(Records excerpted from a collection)
----

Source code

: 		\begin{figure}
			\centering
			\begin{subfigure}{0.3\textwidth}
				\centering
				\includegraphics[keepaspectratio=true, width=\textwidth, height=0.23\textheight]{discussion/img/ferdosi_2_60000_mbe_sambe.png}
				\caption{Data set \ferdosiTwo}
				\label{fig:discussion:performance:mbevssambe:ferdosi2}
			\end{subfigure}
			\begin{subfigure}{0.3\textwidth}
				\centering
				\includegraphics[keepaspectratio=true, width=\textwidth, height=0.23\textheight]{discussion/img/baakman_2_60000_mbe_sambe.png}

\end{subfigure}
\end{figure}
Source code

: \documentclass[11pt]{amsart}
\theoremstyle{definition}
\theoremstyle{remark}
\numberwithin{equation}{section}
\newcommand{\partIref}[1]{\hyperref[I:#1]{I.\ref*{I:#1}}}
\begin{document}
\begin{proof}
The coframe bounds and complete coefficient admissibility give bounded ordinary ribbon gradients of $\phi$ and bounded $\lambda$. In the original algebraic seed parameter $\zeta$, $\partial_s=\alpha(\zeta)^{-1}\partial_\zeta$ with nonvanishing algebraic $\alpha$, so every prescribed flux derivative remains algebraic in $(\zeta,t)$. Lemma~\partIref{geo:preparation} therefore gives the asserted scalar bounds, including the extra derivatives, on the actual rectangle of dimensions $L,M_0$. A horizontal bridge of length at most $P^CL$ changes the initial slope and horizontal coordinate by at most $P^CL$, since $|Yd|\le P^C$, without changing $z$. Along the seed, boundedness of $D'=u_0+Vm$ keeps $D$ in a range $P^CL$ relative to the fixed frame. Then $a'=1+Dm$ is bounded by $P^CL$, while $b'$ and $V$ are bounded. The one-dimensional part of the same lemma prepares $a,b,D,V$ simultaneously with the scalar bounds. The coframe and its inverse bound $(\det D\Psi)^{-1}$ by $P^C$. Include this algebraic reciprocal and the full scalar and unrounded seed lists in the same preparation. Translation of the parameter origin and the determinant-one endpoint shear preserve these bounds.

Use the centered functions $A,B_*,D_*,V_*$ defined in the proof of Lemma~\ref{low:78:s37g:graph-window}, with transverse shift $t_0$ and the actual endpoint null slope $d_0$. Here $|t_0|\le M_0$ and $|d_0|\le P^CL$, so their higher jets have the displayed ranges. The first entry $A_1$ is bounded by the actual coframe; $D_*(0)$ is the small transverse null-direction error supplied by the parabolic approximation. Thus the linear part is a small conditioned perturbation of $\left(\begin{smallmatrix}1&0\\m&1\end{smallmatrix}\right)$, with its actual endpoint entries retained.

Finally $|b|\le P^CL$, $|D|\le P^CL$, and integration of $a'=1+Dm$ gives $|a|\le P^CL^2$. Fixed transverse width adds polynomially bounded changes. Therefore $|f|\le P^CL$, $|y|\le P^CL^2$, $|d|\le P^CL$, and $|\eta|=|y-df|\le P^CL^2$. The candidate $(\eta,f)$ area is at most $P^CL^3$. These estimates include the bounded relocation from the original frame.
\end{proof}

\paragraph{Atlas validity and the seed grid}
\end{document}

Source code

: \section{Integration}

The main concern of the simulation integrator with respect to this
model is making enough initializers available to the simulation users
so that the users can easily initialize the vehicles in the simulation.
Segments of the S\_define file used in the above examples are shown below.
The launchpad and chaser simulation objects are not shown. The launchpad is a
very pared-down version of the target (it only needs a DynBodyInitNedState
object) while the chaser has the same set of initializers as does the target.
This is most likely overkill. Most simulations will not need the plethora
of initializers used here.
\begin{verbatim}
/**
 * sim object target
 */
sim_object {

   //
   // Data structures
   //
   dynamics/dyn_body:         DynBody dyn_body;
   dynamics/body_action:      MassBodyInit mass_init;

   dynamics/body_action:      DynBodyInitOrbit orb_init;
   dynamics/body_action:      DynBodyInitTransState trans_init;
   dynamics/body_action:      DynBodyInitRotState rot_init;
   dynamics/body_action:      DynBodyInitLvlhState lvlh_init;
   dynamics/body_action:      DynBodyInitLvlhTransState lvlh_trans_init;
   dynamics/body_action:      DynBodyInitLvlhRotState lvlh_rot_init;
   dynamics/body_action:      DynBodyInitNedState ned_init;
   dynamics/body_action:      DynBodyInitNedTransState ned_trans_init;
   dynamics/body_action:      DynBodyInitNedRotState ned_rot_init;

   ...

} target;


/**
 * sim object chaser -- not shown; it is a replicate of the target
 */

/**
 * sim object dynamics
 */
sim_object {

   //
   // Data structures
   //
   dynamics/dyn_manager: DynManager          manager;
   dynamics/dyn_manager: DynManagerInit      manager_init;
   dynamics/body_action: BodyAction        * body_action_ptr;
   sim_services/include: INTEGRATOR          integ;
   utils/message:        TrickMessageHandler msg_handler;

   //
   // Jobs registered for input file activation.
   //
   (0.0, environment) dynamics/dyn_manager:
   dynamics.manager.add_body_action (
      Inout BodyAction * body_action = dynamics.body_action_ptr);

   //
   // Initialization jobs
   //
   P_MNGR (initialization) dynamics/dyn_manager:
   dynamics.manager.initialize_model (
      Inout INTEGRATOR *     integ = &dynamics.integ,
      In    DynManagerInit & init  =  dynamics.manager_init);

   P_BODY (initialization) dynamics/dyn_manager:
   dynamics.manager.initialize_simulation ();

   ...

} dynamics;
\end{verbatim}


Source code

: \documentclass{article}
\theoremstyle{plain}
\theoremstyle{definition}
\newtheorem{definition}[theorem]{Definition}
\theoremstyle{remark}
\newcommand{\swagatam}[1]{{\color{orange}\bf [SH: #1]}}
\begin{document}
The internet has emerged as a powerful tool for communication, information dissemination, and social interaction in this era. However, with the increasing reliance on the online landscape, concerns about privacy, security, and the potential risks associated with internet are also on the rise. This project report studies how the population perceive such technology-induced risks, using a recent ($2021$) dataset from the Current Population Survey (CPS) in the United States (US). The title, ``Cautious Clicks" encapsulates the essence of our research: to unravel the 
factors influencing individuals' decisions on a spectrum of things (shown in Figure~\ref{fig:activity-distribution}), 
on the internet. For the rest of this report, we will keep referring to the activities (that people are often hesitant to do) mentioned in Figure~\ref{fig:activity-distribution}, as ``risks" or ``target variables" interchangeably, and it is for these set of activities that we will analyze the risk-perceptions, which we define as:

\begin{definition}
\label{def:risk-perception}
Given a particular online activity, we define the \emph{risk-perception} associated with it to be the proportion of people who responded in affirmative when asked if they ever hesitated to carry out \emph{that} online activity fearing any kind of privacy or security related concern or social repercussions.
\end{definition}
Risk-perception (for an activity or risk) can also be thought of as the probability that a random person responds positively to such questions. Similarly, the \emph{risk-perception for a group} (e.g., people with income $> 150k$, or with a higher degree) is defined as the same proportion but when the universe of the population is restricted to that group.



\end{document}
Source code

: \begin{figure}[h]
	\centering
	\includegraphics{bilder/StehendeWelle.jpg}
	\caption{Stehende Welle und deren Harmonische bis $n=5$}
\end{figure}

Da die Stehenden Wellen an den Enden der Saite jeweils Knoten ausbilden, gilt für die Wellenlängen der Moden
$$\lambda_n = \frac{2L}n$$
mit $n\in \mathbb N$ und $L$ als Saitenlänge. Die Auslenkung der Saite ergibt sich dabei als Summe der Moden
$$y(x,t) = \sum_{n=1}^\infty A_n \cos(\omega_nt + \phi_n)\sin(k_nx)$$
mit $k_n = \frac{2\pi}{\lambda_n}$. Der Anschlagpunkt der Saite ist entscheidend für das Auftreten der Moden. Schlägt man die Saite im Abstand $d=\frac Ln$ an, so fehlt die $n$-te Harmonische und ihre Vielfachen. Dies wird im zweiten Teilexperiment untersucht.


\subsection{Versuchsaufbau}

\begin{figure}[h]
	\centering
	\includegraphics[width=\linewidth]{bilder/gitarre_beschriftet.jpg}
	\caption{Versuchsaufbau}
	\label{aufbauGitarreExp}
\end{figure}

----

HOW TO COMPLETE THIS TASK
Scan the entries above for the word "users", then copy every line in which it occurs.

TASK OUTPUT
model is making enough initializers available to the simulation users
so that the users can easily initialize the vehicles in the simulation.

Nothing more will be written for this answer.